RECORDS TO PROCESS:
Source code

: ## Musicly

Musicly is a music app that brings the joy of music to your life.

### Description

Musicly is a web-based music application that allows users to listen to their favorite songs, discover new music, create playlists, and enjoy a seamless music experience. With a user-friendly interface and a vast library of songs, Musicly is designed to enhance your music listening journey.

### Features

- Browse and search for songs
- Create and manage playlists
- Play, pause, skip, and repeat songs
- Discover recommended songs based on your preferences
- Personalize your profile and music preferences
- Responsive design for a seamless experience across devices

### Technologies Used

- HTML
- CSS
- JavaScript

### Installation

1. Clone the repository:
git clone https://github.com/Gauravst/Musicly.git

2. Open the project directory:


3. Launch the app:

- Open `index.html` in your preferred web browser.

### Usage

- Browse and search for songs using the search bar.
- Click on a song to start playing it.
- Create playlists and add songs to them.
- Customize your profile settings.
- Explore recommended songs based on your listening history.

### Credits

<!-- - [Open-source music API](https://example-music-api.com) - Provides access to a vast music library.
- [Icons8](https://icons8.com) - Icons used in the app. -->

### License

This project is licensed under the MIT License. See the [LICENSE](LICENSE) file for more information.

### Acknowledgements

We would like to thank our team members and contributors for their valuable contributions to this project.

ASSIGNMENT:
Only one stretch is wanted, so please give again exactly the lines from the start of the data through the line containing "- Play, pause, skip, and repeat songs", both ends included.

THE ANSWER:
Source code

: ## Musicly

Musicly is a music app that brings the joy of music to your life.

### Description

Musicly is a web-based music application that allows users to listen to their favorite songs, discover new music, create playlists, and enjoy a seamless music experience. With a user-friendly interface and a vast library of songs, Musicly is designed to enhance your music listening journey.

### Features

- Browse and search for songs
- Create and manage playlists
- Play, pause, skip, and repeat songs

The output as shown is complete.